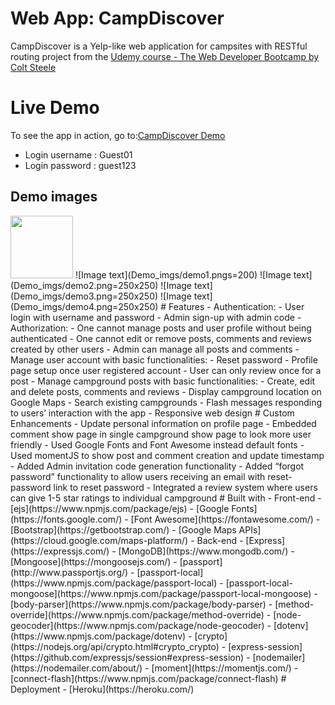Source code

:# Web App: CampDiscover
CampDiscover is a Yelp-like web application for campsites with RESTful routing project from the [Udemy course - The Web Developer Bootcamp by Colt Steele](https://www.udemy.com/course/the-web-developer-bootcamp/)
# Live Demo
To see the app in action, go to:[CampDiscover Demo](https://git.heroku.com/campdiscover.git)
- Login username : Guest01
- Login password : guest123
## Demo images
<img src="Demo_imgs/landing.png" width="100" height="100">
![Image text](Demo_imgs/demo1.pngs=200)
![Image text](Demo_imgs/demo2.png=250x250)
![Image text](Demo_imgs/demo3.png=250x250)
![Image text](Demo_imgs/demo4.png=250x250)
# Features
- Authentication:
  - User login with username and password
  - Admin sign-up with admin code
- Authorization:
  - One cannot manage posts and user profile without being authenticated
  - One cannot edit or remove posts, comments and reviews created by other users
  - Admin can manage all posts and comments
- Manage user account with basic functionalities:
  - Reset password
  - Profile page setup once user registered account
  - User can only review once for a post
- Manage campground posts with basic functionalities:
  - Create, edit and delete posts, comments and reviews
  - Display campground location on Google Maps
  - Search existing campgrounds
- Flash messages responding to users’ interaction with the app
- Responsive web design
# Custom Enhancements
- Update personal information on profile page
- Embedded comment show page in single campground show page to look more user friendly
- Used Google Fonts and Font Awesome instead default fonts
- Used momentJS to show post and comment creation and update timestamp
- Added Admin invitation code generation functionality
- Added “forgot password” functionality to allow users receiving an email with reset-password link to reset password
- Integrated a review system where users can give 1-5 star ratings to individual campground
# Built with
- Front-end
  - [ejs](https://www.npmjs.com/package/ejs)
  - [Google Fonts](https://fonts.google.com/)
  - [Font Awesome](https://fontawesome.com/)
  - [Bootstrap](https://getbootstrap.com/)
  - [Google Maps APIs](https://cloud.google.com/maps-platform/)
- Back-end
  - [Express](https://expressjs.com/)
  - [MongoDB](https://www.mongodb.com/)
  - [Mongoose](https://mongoosejs.com/)
  - [passport](http://www.passportjs.org/)
  - [passport-local](https://www.npmjs.com/package/passport-local)
  - [passport-local-mongoose](https://www.npmjs.com/package/passport-local-mongoose)
  - [body-parser](https://www.npmjs.com/package/body-parser)
  - [method-override](https://www.npmjs.com/package/method-override)
  - [node-geocoder](https://www.npmjs.com/package/node-geocoder)
  - [dotenv](https://www.npmjs.com/package/dotenv)
  - [crypto](https://nodejs.org/api/crypto.html#crypto_crypto)
  - [express-session](https://github.com/expressjs/session#express-session)
  - [nodemailer](https://nodemailer.com/about/)
  - [moment](https://momentjs.com/)
  - [connect-flash](https://www.npmjs.com/package/connect-flash)
# Deployment
- [Heroku](https://heroku.com/)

Exercise objective. Among the lines of the data, find every one that holds "username" and copy it.

Written response.
- Login username : Guest01
  - User login with username and password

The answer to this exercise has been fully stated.